Esta actitud genera un ambiente de “construcción”, no de “reparación”.  Se descarta la inversión de tiempo y trabajo en corregir debilidades, sin que eso signifique descuidarlas. Se desmitifica aquello de que solo se progresa si se corrigen defectos, limitaciones o imperfecciones. También el que se deba estar exento de miedo o  frustración; la energía se concentra en reconocerlos para superarlos, no para evitarlos; la fortaleza individual se refleja en el resultado colectivo.

En segundo lugar, después de superar los miedos, la mente comienza a producir pensamientos positivos, cimentados en la toma de conciencia de sus fortalezas. Como dice el conocido refrán: “Un pájaro posado en un árbol nunca tiene miedo de que la rama se rompa, porque su confianza no está en la rama sino en sus propias alas”.  Cuando el alma de un atleta o de un equipo es su capacidad, los esfuerzos son ilimitados. Por eso, padres de familia, gerentes empresariales y directores deportivos deben promover el auto-diálogo positivo en sus pupilos, pues de este derivan las conductas y las decisiones que subyacen al éxito.
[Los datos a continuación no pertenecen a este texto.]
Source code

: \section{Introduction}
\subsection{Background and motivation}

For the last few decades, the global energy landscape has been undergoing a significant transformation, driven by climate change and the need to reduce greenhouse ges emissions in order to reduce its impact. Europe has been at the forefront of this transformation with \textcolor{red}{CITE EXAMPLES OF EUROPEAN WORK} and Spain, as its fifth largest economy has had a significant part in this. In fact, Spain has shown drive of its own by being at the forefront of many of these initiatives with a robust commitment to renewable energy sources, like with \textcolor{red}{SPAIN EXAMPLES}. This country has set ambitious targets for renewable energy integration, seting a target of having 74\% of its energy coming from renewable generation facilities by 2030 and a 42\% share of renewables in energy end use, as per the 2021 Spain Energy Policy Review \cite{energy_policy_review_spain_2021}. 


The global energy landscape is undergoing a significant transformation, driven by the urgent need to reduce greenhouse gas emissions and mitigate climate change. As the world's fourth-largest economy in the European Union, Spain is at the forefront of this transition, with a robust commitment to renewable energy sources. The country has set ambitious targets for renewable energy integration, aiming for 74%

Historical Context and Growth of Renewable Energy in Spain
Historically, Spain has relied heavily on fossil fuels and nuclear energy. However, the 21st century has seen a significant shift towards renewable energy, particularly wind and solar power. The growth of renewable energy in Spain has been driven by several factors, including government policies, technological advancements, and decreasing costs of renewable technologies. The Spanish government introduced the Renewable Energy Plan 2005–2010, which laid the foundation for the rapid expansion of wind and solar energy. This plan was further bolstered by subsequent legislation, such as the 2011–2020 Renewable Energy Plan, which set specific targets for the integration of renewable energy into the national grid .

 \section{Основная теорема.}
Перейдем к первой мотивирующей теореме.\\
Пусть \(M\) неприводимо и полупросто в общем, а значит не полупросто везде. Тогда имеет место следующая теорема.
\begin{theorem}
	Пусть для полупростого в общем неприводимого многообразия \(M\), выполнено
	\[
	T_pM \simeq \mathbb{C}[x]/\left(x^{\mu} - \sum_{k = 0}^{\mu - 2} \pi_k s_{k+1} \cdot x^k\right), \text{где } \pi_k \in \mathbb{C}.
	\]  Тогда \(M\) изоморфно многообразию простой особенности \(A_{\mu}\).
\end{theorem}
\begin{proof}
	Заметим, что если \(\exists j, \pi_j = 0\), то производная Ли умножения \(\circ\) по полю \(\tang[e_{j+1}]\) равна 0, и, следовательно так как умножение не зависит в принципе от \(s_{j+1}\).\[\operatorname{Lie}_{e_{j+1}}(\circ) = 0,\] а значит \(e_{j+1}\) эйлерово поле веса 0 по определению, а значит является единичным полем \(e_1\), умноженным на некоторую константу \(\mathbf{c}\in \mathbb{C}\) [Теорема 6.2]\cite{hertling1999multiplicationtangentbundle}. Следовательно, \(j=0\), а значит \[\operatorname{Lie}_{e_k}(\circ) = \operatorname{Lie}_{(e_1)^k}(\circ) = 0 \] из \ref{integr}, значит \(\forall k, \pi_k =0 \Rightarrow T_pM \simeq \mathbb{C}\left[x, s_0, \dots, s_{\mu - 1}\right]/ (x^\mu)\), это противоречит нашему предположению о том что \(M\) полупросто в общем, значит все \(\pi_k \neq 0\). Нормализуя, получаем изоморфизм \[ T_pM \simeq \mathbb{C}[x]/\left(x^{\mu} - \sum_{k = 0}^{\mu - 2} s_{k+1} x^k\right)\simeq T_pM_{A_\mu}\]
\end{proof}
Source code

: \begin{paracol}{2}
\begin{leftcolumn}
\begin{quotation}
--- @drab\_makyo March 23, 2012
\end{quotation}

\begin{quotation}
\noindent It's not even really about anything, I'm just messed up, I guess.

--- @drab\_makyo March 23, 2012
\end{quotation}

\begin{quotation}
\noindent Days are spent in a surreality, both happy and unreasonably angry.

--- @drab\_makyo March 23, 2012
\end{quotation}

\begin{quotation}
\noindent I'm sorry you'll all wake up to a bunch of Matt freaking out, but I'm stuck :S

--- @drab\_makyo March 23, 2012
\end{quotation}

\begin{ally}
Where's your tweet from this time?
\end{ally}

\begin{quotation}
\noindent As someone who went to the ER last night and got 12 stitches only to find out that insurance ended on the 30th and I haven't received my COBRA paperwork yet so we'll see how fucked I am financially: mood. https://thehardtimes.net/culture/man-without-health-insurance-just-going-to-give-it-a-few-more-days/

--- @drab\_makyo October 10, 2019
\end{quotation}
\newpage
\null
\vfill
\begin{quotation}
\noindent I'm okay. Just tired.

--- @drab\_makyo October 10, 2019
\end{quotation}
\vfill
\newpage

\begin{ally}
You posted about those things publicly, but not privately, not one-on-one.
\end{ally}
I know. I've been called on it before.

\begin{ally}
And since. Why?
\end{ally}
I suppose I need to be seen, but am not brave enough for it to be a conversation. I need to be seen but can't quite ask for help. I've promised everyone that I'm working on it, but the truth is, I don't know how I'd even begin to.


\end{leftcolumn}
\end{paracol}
En tercer lugar, las personas con motivación de logro hacen de la disciplina un hábito, eso les permite ser cada día mejores. Para ellas, el talento no es suficiente si no marca diferencia en sus vidas y en sus organizaciones. Trabajan en perfeccionar lo que hacen bien; sus capacidades se convierten en el estandarte de su éxito.

Ahora, sumemos los tres componentes: fortalezas, confianza y trabajo exigente. El resultado es una actitud de vida constructiva: sensatez para reconocer lo que no se tiene y convencimiento  de poder llegar lejos con lo que sí se tiene.

En momentos límite, quieran o no, los equipos se valen de sus fortalezas para sacar a relucir su mejor versión. ¿Ya sabe cuáles son las suyas?